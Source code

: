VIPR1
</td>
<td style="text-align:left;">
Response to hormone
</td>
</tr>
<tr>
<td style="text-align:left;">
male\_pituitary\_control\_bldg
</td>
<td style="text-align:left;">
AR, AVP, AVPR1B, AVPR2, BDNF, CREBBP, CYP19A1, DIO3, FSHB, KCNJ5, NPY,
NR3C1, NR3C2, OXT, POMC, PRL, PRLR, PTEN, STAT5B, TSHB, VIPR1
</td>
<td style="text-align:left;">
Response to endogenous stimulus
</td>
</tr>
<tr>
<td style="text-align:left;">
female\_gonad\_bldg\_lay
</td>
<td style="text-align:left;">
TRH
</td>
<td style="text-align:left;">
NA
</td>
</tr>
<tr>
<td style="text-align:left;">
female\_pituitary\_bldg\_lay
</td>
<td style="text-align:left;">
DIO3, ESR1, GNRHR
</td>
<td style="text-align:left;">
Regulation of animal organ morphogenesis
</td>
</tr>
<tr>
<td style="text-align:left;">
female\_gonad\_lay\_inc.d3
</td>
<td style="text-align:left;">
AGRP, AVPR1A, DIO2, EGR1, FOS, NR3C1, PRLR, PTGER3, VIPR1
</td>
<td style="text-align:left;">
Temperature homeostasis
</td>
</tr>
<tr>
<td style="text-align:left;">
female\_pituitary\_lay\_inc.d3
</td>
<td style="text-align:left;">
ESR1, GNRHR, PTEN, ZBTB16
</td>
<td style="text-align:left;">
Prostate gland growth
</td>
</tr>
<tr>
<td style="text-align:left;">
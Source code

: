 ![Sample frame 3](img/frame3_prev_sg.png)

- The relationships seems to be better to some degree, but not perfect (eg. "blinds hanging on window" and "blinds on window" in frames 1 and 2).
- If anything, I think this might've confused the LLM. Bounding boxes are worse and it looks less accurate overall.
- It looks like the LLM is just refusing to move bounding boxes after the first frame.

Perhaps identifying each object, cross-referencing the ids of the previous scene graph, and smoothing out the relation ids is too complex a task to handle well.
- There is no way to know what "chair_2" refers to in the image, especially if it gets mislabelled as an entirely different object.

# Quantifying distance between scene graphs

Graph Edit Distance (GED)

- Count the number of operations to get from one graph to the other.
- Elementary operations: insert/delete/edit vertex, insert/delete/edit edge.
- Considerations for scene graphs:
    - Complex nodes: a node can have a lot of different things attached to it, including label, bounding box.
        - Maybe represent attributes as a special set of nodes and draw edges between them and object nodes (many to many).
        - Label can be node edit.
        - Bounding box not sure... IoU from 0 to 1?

* _Assigned task_:
All records shown above are to be reproduced without any alteration.

* _Result for this exercise_:
Source code

:VIPR1
</td>
<td style="text-align:left;">
Response to hormone
</td>
</tr>
<tr>
<td style="text-align:left;">
male\_pituitary\_control\_bldg
</td>
<td style="text-align:left;">
AR, AVP, AVPR1B, AVPR2, BDNF, CREBBP, CYP19A1, DIO3, FSHB, KCNJ5, NPY,
NR3C1, NR3C2, OXT, POMC, PRL, PRLR, PTEN, STAT5B, TSHB, VIPR1
</td>
<td style="text-align:left;">
Response to endogenous stimulus
</td>
</tr>
<tr>
<td style="text-align:left;">
female\_gonad\_bldg\_lay
</td>
<td style="text-align:left;">
TRH
</td>
<td style="text-align:left;">
NA
</td>
</tr>
<tr>
<td style="text-align:left;">
female\_pituitary\_bldg\_lay
</td>
<td style="text-align:left;">
DIO3, ESR1, GNRHR
</td>
<td style="text-align:left;">
Regulation of animal organ morphogenesis
</td>
</tr>
<tr>
<td style="text-align:left;">
female\_gonad\_lay\_inc.d3
</td>
<td style="text-align:left;">
AGRP, AVPR1A, DIO2, EGR1, FOS, NR3C1, PRLR, PTGER3, VIPR1
</td>
<td style="text-align:left;">
Temperature homeostasis
</td>
</tr>
<tr>
<td style="text-align:left;">
female\_pituitary\_lay\_inc.d3
</td>
<td style="text-align:left;">
ESR1, GNRHR, PTEN, ZBTB16
</td>
<td style="text-align:left;">
Prostate gland growth
</td>
</tr>
<tr>
<td style="text-align:left;">
Source code

: ![Sample frame 3](img/frame3_prev_sg.png)

- The relationships seems to be better to some degree, but not perfect (eg. "blinds hanging on window" and "blinds on window" in frames 1 and 2).
- If anything, I think this might've confused the LLM. Bounding boxes are worse and it looks less accurate overall.
- It looks like the LLM is just refusing to move bounding boxes after the first frame.

Perhaps identifying each object, cross-referencing the ids of the previous scene graph, and smoothing out the relation ids is too complex a task to handle well.
- There is no way to know what "chair_2" refers to in the image, especially if it gets mislabelled as an entirely different object.

# Quantifying distance between scene graphs

Graph Edit Distance (GED)

- Count the number of operations to get from one graph to the other.
- Elementary operations: insert/delete/edit vertex, insert/delete/edit edge.
- Considerations for scene graphs:
    - Complex nodes: a node can have a lot of different things attached to it, including label, bounding box.
        - Maybe represent attributes as a special set of nodes and draw edges between them and object nodes (many to many).
        - Label can be node edit.
        - Bounding box not sure... IoU from 0 to 1?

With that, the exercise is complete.